В п. 8 Постановления Пленума ВАС РФ от 16 мая 2014 г. N 28 указано: "По общему правилу контрагенты вправе полагаться на неограниченные полномочия директора, за исключением случаев, когда они знали об ограничениях или должны были о них знать, т.е. обстоятельства были таковы, что любое разумное лицо немедленно обнаружило бы превышение директором своих полномочий".

Затем в п. 22 Постановления Пленума ВС РФ от 23 июня 2015 г. N 25 было указано: "По общему правилу закон не устанавливает обязанности лица, не входящего в состав органов юридического лица и не являющегося его учредителем или участником (далее в этом пункте - третье лицо), по проверке учредительного документа юридического лица с целью выявления ограничений или разграничения полномочий единоличного исполнительного органа юридического лица или нескольких единоличных исполнительных органов, действующих независимо друг от друга либо совместно... Третьи лица, полагающиеся на данные ЕГРЮЛ о лицах, уполномоченных выступать от имени юридического лица, по общему правилу вправе исходить из неограниченности этих полномочий". В том же пункте зафиксировано, что для аннуляции сделки по правилам п. 1 ст. 174 ГК РФ должно быть доказано, что контрагент заведомо (т.е. без каких-либо сомнений, со всей очевидностью) должен был знать о соответствующих внутренних ограничениях.

Более того, согласно п. 22 Постановления Пленума ВС РФ от 23 июня 2015 г. N 25 "неясности и противоречия в положениях учредительных документов юридического лица об ограничениях полномочий единоличного исполнительного органа толкуются в пользу отсутствия таких ограничений".

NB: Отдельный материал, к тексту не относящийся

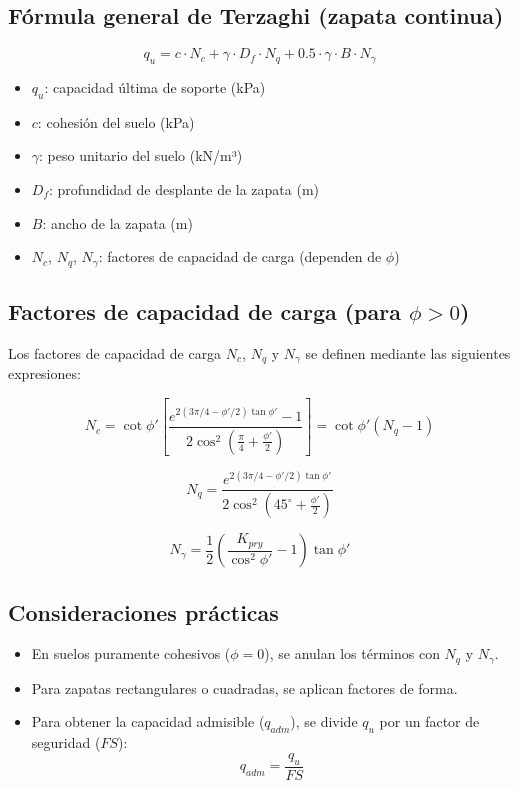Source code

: \documentclass{article} %
\begin{document}
\subsection*{Fórmula general de Terzaghi (zapata continua)}

\[
q_u = c \cdot N_c + \gamma \cdot D_f \cdot N_q + 0.5 \cdot \gamma \cdot B \cdot N_\gamma
\]

\begin{itemize}
    \item $q_u$: capacidad última de soporte (kPa)
    \item $c$: cohesión del suelo (kPa)
    \item $\gamma$: peso unitario del suelo (kN/m³)
    \item $D_f$: profundidad de desplante de la zapata (m)
    \item $B$: ancho de la zapata (m)
    \item $N_c$, $N_q$, $N_\gamma$: factores de capacidad de carga (dependen de $\phi$)
\end{itemize}

\subsection*{Factores de capacidad de carga (para $\phi > 0$)}

Los factores de capacidad de carga $N_c$, $N_q$ y $N_\gamma$ se definen mediante las siguientes expresiones:

\begin{equation}
N_c = \cot \phi' \left[ 
\frac{e^{2(3\pi/4 - \phi'/2)\tan \phi'} - 1}{2 \cos^2\left( \frac{\pi}{4} + \frac{\phi'}{2} \right)} 
\right] 
= \cot \phi' (N_q - 1)
\end{equation}

\begin{equation}
N_q = 
\frac{e^{2(3\pi/4 - \phi'/2)\tan \phi'}}{2 \cos^2\left( 45^\circ + \frac{\phi'}{2} \right)}
\end{equation}

\begin{equation}
N_\gamma = \frac{1}{2} \left( \frac{K_{pry}}{\cos^2 \phi'} - 1 \right) \tan \phi'
\end{equation}

\subsection*{Consideraciones prácticas}
\begin{itemize}
    \item En suelos puramente cohesivos ($\phi = 0$), se anulan los términos con $N_q$ y $N_\gamma$.
    \item Para zapatas rectangulares o cuadradas, se aplican factores de forma.
    \item Para obtener la capacidad admisible ($q_{adm}$), se divide $q_u$ por un factor de seguridad ($FS$):
    \[
    q_{adm} = \frac{q_u}{FS}
    \]
\end{itemize}
\end{document}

По сути, позиция ВС РФ состоит в том, что для признания сделки недействительной и констатации недобросовестной "интервенции" должен быть доказан либо умысел (точное знание о нарушении "внутренних" ограничений), либо грубая неосторожность контрагента. И при этом вменять контрагенту в вину то, что он не изучил устав организации, по мнению Суда, нельзя. Видимо, по логике этого Постановления, такое вменение не должно происходить даже в тех случаях, когда речь идет о значительных и выходящих за рамки обычной хозяйственной деятельности сделках.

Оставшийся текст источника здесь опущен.